ACTION ITEM: Give back exactly the lines from the one holding "API - Order List" to the last line of the entries, both included, and nothing more.

DATA SHOWN:
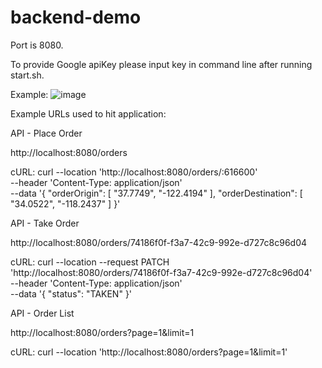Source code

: # backend-demo

Port is 8080.

To provide Google apiKey please input key in command line after running start.sh. 

Example:
![image](https://github.com/martin-leung/backend-demo/assets/26888677/178b7557-be63-47da-a564-74b335539f86)

Example URLs used to hit application:

API - Place Order

http://localhost:8080/orders

cURL: 
curl --location 'http://localhost:8080/orders/:616600' \
--header 'Content-Type: application/json' \
--data '{
    "orderOrigin": [
        "37.7749",
        "-122.4194"
    ],
    "orderDestination": [
        "34.0522",
        "-118.2437"
    ]
}'

API - Take Order

http://localhost:8080/orders/74186f0f-f3a7-42c9-992e-d727c8c96d04

cURL: 
curl --location --request PATCH 'http://localhost:8080/orders/74186f0f-f3a7-42c9-992e-d727c8c96d04' \
--header 'Content-Type: application/json' \
--data '{
    "status": "TAKEN"
}'

API - Order List

http://localhost:8080/orders?page=1&limit=1

cURL:
curl --location 'http://localhost:8080/orders?page=1&limit=1'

EXPECTED ANSWER:
API - Order List

http://localhost:8080/orders?page=1&limit=1

cURL:
curl --location 'http://localhost:8080/orders?page=1&limit=1'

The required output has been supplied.